TASK TO CARRY OUT => Return the records below from the line containing "the partial value" onward, exactly, through and including the last line.

DATASET ENTRIES =>

▬▬▬▬▬▬

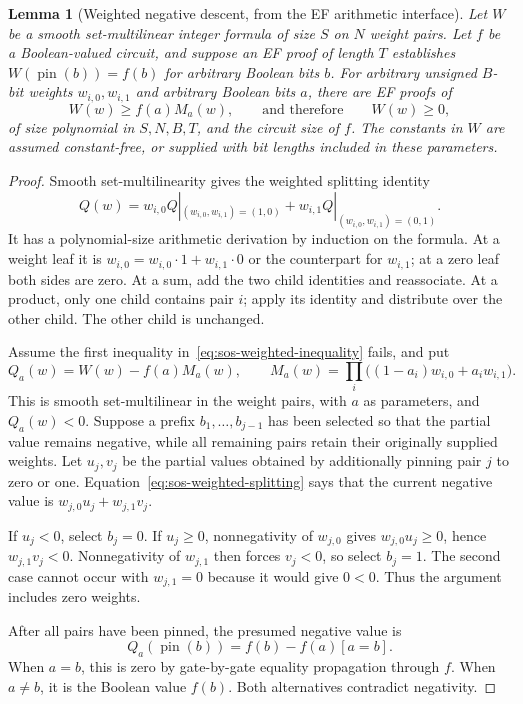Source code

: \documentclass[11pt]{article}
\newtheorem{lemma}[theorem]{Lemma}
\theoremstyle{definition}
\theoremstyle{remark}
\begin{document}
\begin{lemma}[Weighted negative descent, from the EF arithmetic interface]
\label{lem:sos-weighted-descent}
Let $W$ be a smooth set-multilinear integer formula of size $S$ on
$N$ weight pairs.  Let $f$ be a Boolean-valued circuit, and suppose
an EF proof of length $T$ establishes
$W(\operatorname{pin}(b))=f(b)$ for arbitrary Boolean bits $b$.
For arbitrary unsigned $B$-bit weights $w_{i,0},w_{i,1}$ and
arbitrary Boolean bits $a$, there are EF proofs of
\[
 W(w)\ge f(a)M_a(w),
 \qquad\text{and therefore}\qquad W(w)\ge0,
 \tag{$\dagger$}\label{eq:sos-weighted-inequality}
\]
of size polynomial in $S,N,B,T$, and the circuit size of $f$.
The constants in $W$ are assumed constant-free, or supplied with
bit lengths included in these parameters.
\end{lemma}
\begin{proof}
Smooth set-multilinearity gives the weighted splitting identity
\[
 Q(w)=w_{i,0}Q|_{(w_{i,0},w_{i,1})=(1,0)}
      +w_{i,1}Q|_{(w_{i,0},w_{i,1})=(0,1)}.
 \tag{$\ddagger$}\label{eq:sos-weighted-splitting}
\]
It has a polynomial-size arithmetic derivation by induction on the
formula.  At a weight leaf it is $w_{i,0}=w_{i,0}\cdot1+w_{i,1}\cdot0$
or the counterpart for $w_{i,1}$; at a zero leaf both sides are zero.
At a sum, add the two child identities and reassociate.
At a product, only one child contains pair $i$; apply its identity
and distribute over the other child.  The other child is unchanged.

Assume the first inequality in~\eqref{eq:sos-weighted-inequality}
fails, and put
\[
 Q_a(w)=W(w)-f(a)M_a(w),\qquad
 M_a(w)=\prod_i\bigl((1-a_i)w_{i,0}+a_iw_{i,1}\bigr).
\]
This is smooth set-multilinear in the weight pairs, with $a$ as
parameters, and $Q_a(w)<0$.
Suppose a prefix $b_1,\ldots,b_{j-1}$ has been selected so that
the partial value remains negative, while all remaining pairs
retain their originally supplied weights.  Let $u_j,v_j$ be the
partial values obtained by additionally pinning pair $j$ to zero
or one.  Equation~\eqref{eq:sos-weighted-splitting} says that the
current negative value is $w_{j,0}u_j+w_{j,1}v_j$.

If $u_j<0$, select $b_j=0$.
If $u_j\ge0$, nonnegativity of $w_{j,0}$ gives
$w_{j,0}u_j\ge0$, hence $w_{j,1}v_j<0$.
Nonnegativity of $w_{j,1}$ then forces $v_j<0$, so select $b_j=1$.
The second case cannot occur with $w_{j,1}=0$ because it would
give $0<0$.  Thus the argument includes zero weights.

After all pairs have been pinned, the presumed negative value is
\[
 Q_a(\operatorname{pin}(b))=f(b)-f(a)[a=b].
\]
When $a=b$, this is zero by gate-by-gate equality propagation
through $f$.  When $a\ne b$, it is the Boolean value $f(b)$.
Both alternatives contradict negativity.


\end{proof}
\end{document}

▬▬▬▬▬▬

EXERCISE SOLUTION =>
the partial value remains negative, while all remaining pairs
retain their originally supplied weights.  Let $u_j,v_j$ be the
partial values obtained by additionally pinning pair $j$ to zero
or one.  Equation~\eqref{eq:sos-weighted-splitting} says that the
current negative value is $w_{j,0}u_j+w_{j,1}v_j$.

If $u_j<0$, select $b_j=0$.
If $u_j\ge0$, nonnegativity of $w_{j,0}$ gives
$w_{j,0}u_j\ge0$, hence $w_{j,1}v_j<0$.
Nonnegativity of $w_{j,1}$ then forces $v_j<0$, so select $b_j=1$.
The second case cannot occur with $w_{j,1}=0$ because it would
give $0<0$.  Thus the argument includes zero weights.

After all pairs have been pinned, the presumed negative value is
\[
 Q_a(\operatorname{pin}(b))=f(b)-f(a)[a=b].
\]
When $a=b$, this is zero by gate-by-gate equality propagation
through $f$.  When $a\ne b$, it is the Boolean value $f(b)$.
Both alternatives contradict negativity.


\end{proof}
\end{document}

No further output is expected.